/---

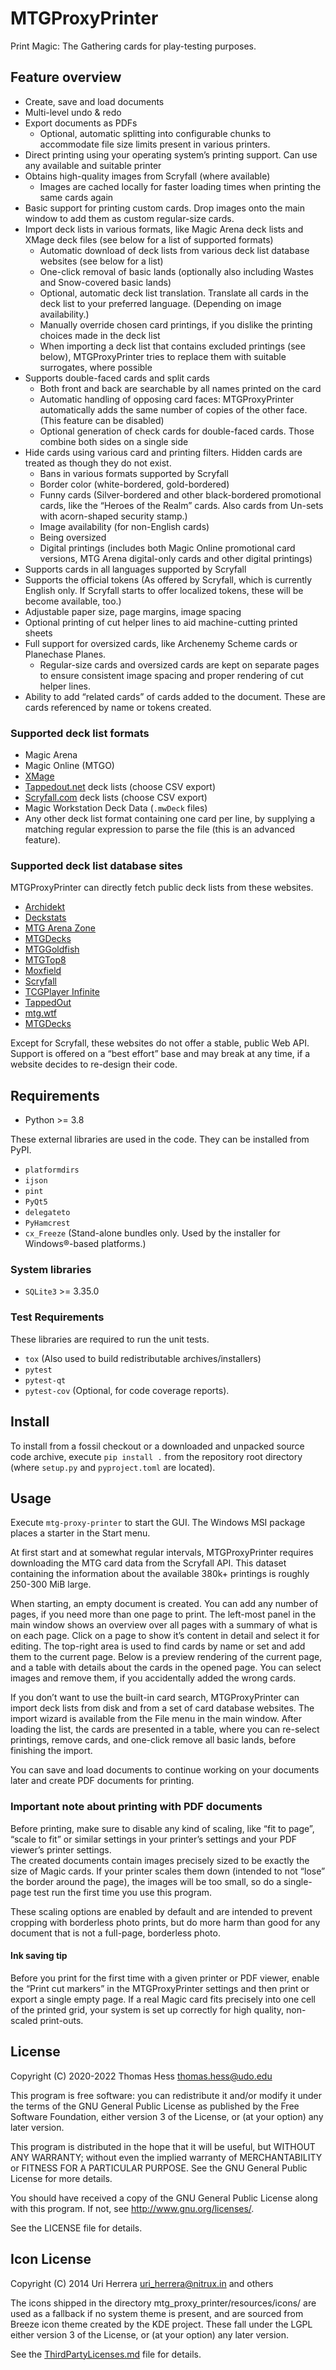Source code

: # MTGProxyPrinter

Print Magic: The Gathering cards for play-testing purposes.


## Feature overview

- Create, save and load documents
- Multi-level undo & redo
- Export documents as PDFs
  - Optional, automatic splitting into configurable chunks to accommodate file size limits present in various printers.
- Direct printing using your operating system’s printing support. Can use any available and suitable printer
- Obtains high-quality images from Scryfall (where available)
  - Images are cached locally for faster loading times when printing the same cards again
- Basic support for printing custom cards. Drop images onto the main window to add them as custom regular-size cards.
- Import deck lists in various formats, like Magic Arena deck lists and XMage deck files (see below for a list of supported formats)
  - Automatic download of deck lists from various deck list database websites (see below for a list)
  - One-click removal of basic lands (optionally also including Wastes and Snow-covered basic lands)
  - Optional, automatic deck list translation. Translate all cards in the deck list to your preferred language. (Depending on image availability.)
  - Manually override chosen card printings, if you dislike the printing choices made in the deck list
  - When importing a deck list that contains excluded printings (see below), MTGProxyPrinter tries to replace them with suitable surrogates, where possible
- Supports double-faced cards and split cards
  - Both front and back are searchable by all names printed on the card
  - Automatic handling of opposing card faces: MTGProxyPrinter automatically adds the same number of copies of the other face. (This feature can be disabled)
  - Optional generation of check cards for double-faced cards. Those combine both sides on a single side
- Hide cards using various card and printing filters. Hidden cards are treated as though they do not exist.
  - Bans in various formats supported by Scryfall
  - Border color (white-bordered, gold-bordered)
  - Funny cards (Silver-bordered and other black-bordered promotional cards, like the “Heroes of the Realm” cards. Also cards from Un-sets with acorn-shaped security stamp.)
  - Image availability (for non-English cards)
  - Being oversized
  - Digital printings (includes both Magic Online promotional card versions, MTG Arena digital-only cards and other digital printings)
- Supports cards in all languages supported by Scryfall
- Supports the official tokens (As offered by Scryfall, which is currently English only. If Scryfall starts to offer localized tokens, these will be become available, too.)
- Adjustable paper size, page margins, image spacing
- Optional printing of cut helper lines to aid machine-cutting printed sheets
- Full support for oversized cards, like Archenemy Scheme cards or Planechase Planes. 
  - Regular-size cards and oversized cards are kept on separate pages to ensure consistent image spacing and proper rendering of cut helper lines.
- Ability to add “related cards” of cards added to the document. These are cards referenced by name or tokens created.

### Supported deck list formats

- Magic Arena
- Magic Online (MTGO)
- [XMage](http://xmage.de)
- [Tappedout.net](https://tappedout.net) deck lists (choose CSV export)
- [Scryfall.com](https://scryfall.com) deck lists (choose CSV export)
- Magic Workstation Deck Data (`.mwDeck` files)
- Any other deck list format containing one card per line, by supplying a matching regular expression to parse the file (this is an advanced feature).


### Supported deck list database sites

MTGProxyPrinter can directly fetch public deck lists from these websites.

- [Archidekt](https://archidekt.com/)
- [Deckstats](https://deckstats.net/)
- [MTG Arena Zone](https://mtgazone.com)
- [MTGDecks](https://mtgdecks.net/)
- [MTGGoldfish](https://www.mtggoldfish.com/)
- [MTGTop8](http://mtgtop8.com)
- [Moxfield](https://www.moxfield.com/)
- [Scryfall](https://scryfall.com)
- [TCGPlayer Infinite](https://infinite.tcgplayer.com/magic-the-gathering)
- [TappedOut](https://tappedout.net/)
- [mtg.wtf](https://mtg.wtf/)
- [MTGDecks](https://mtgdecks.net)

Except for Scryfall, these websites do not offer a stable, public Web API. Support is offered on a
“best effort” base and may break at any time, if a website decides to re-design their code.

## Requirements

- Python >= 3.8

These external libraries are used in the code. They can be installed from PyPI.

- `platformdirs`
- `ijson`
- `pint`
- `PyQt5`
- `delegateto`
- `PyHamcrest`
- `cx_Freeze` (Stand-alone bundles only. Used by the installer for Windows®-based platforms.)

### System libraries

- `SQLite3` >= 3.35.0

### Test Requirements

These libraries are required to run the unit tests.

- `tox` (Also used to build redistributable archives/installers)
- `pytest`
- `pytest-qt`
- `pytest-cov` (Optional, for code coverage reports).

## Install

To install from a fossil checkout or a downloaded and unpacked source code archive, execute `pip install .` 
from the repository root directory (where `setup.py` and `pyproject.toml` are located).


## Usage

Execute `mtg-proxy-printer` to start the GUI. The Windows MSI package places a starter in the Start menu.

At first start and at somewhat regular intervals, MTGProxyPrinter requires downloading the MTG card data
from the Scryfall API. This dataset containing the information about the available 380k+ printings is roughly 250-300 MiB large.

When starting, an empty document is created. You can add any number of pages, if you need more than one page to print.
The left-most panel in the main window shows an overview over all pages with a summary of what is on each page.
Click on a page to show it’s content in detail and select it for editing.
The top-right area is used to find cards by name or set and add them to the current page.
Below is a preview rendering of the current page, and a table with details about the cards in the opened page.
You can select images and remove them, if you accidentally added the wrong cards.

If you don’t want to use the built-in card search, MTGProxyPrinter can import deck lists from disk and from a set of
card database websites. The import wizard is available from the File menu in the main window. After loading the list,
the cards are presented in a table, where you can re-select printings, remove cards,
and one-click remove all basic lands, before finishing the import.

You can save and load documents to continue working on your documents later and create PDF documents for printing.


### Important note about printing with PDF documents

Before printing, make sure to disable any kind of scaling, like “fit to page”, “scale to fit” or 
similar settings in your printer’s settings and your PDF viewer’s printer settings.  
The created documents contain images precisely sized to be exactly the size of Magic cards.
If your printer scales them down (intended to not “lose” the border around the page),
the images will be too small, so do a single-page test run the first time you use this program.

These scaling options are enabled by default and are intended to prevent cropping with borderless photo prints,
but do more harm than good for any document that is not a full-page, borderless photo.

#### Ink saving tip

Before you print for the first time with a given printer or PDF viewer, enable the “Print cut markers” in the 
MTGProxyPrinter settings and then print or export a single empty page. If a real Magic card fits precisely into
one cell of the printed grid, your system is set up correctly for high quality, non-scaled print-outs.

## License


Copyright (C) 2020-2022 Thomas Hess <thomas.hess@udo.edu>

This program is free software: you can redistribute it and/or modify
it under the terms of the GNU General Public License as published by
the Free Software Foundation, either version 3 of the License, or
(at your option) any later version.

This program is distributed in the hope that it will be useful,
but WITHOUT ANY WARRANTY; without even the implied warranty of
MERCHANTABILITY or FITNESS FOR A PARTICULAR PURPOSE.  See the
GNU General Public License for more details.

You should have received a copy of the GNU General Public License
along with this program. If not, see <http://www.gnu.org/licenses/>.

See the LICENSE file for details.


## Icon License

Copyright (C) 2014 Uri Herrera <uri_herrera@nitrux.in> and others

The icons shipped in the directory mtg_proxy_printer/resources/icons/ are used as a fallback if no
system theme is present, and are sourced from Breeze icon theme created by the KDE project.
These fall under the LGPL either version 3 of the License, or
(at your option) any later version.

See the [ThirdPartyLicenses.md](./ThirdPartyLicenses.md) file for details.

\---

◆ **What to do**
Every line of the entries above that holds "files" should be copied out.

◆ **Answer below**
- Import deck lists in various formats, like Magic Arena deck lists and XMage deck files (see below for a list of supported formats)
- Magic Workstation Deck Data (`.mwDeck` files)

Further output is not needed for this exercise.